I have this issue of I by mistaken press the button for DOF.
It apparently is a sort of auto-focus assist.
Try turning the AF-assist off.

Both my knight receivers has broken so I bought a ST-E2 replica by Yungnou instead. Sadly it cannot use manual flash. 
I actually am leaning towards the Odin transiever now.


----------



## Mt Spokane Photography (Mar 30, 2012)

Expect third party flash products to have flash issues, I've seen a few reports already. The new flash features on the 5D MK III may result in a incompatibility. Most manufacturers will issue a firmware update in a few weeks when the figure things out. Third party flash accessories are reverse engineered, and any sort of a Camera protocol change might cause them to malfunction.


----------



## muldereric (Apr 4, 2012)

It's not your trigger system, it's the 5D3. This happens with a 580EX II directly on the body as well!


----------



## FocalFury (Apr 4, 2012)

muldereric said:


> It's not your trigger system, it's the 5D3. This happens with a 580EX II directly on the body as well!



Really?
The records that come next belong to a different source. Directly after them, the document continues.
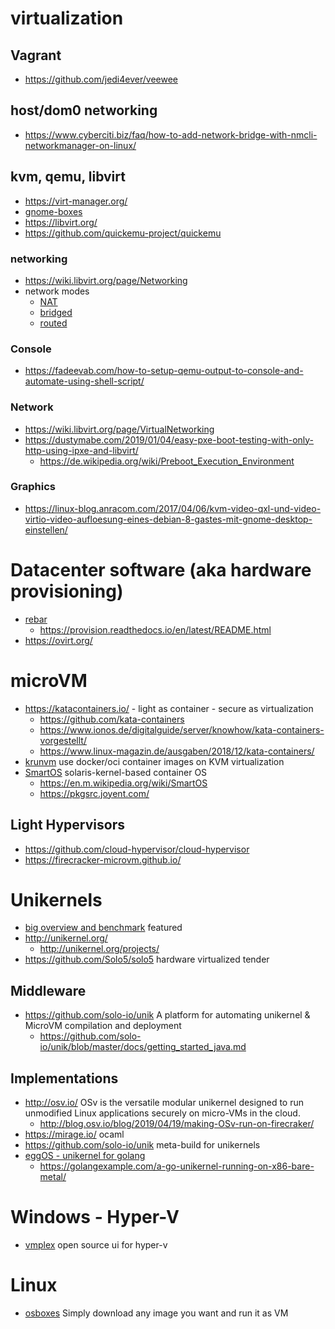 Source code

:# virtualization

## Vagrant

* https://github.com/jedi4ever/veewee

## host/dom0 networking

* https://www.cyberciti.biz/faq/how-to-add-network-bridge-with-nmcli-networkmanager-on-linux/

## kvm, qemu, libvirt

* https://virt-manager.org/
* [gnome-boxes](https://help.gnome.org/users/gnome-boxes/stable/)
* https://libvirt.org/
* https://github.com/quickemu-project/quickemu

### networking

* https://wiki.libvirt.org/page/Networking
* network modes
  + [NAT](https://fabianlee.org/2019/05/26/kvm-creating-a-guest-vm-on-a-nat-network/)
  + [bridged](https://fabianlee.org/2019/04/01/kvm-creating-a-bridged-network-with-netplan-on-ubuntu-bionic/)
  + [routed](https://fabianlee.org/2019/06/05/kvm-creating-a-guest-vm-on-a-network-in-routed-mode/)

### Console

* https://fadeevab.com/how-to-setup-qemu-output-to-console-and-automate-using-shell-script/

### Network

* https://wiki.libvirt.org/page/VirtualNetworking
* https://dustymabe.com/2019/01/04/easy-pxe-boot-testing-with-only-http-using-ipxe-and-libvirt/
  + https://de.wikipedia.org/wiki/Preboot_Execution_Environment

### Graphics

* https://linux-blog.anracom.com/2017/04/06/kvm-video-qxl-und-video-virtio-video-aufloesung-eines-debian-8-gastes-mit-gnome-desktop-einstellen/



# Datacenter software (aka hardware provisioning)

* [rebar](https://rebar.digital/)
  + https://provision.readthedocs.io/en/latest/README.html
* https://ovirt.org/


# microVM

* https://katacontainers.io/ - light as container - secure as virtualization
  + https://github.com/kata-containers
  + https://www.ionos.de/digitalguide/server/knowhow/kata-containers-vorgestellt/
  + https://www.linux-magazin.de/ausgaben/2018/12/kata-containers/
* [krunvm](https://github.com/containers/krunvm) use docker/oci container images on KVM virtualization
* [SmartOS](https://www.joyent.com/smartos) solaris-kernel-based container OS
  + https://en.m.wikipedia.org/wiki/SmartOS
  + https://pkgsrc.joyent.com/

## Light Hypervisors

* https://github.com/cloud-hypervisor/cloud-hypervisor
* https://firecracker-microvm.github.io/

# Unikernels

* [big overview and benchmark](https://github.com/cetic/unikernels) featured
* http://unikernel.org/
  + http://unikernel.org/projects/
* https://github.com/Solo5/solo5 hardware virtualized tender

## Middleware

* https://github.com/solo-io/unik A platform for automating unikernel & MicroVM compilation and deployment
  + https://github.com/solo-io/unik/blob/master/docs/getting_started_java.md

## Implementations

* http://osv.io/ OSv is the versatile modular unikernel designed to run unmodified Linux applications securely on micro-VMs in the cloud. 
  + http://blog.osv.io/blog/2019/04/19/making-OSv-run-on-firecraker/
* https://mirage.io/ ocaml
* https://github.com/solo-io/unik meta-build for unikernels
* [eggOS - unikernel for golang](https://github.com/icexin/eggos)
  + https://golangexample.com/a-go-unikernel-running-on-x86-bare-metal/

# Windows - Hyper-V

* [vmplex](https://github.com/0xf005ba11/vmplex-ws) open source ui for hyper-v

# Linux

* [osboxes](https://www.osboxes.org/) Simply download any image you want and run it as VM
Has anybody else encountered issues with their 580EX and 580EX II with 5D3?


----------



## muldereric (Apr 4, 2012)

FocalFury said:


> muldereric said:
> 
> 
> > It's not your trigger system, it's the 5D3. This happens with a 580EX II directly on the body as well!
> ...


It just happens to be that I tested my 5d3 with a 580exII at a friends house last tuesday. I don't have my own flash yet, as I need to save a bit more money to buy one! 
The quick flashing you described happend to me as well when I pressed the AF button on the back of the camera while the 580 was mounted directly on the hotshoe of the body.


----------



## thure1982 (Apr 6, 2012)

muldereric said:


> The quick flashing you described happend to me as well when I pressed the AF button on the back of the camera while the 580 was mounted directly on the hotshoe of the body.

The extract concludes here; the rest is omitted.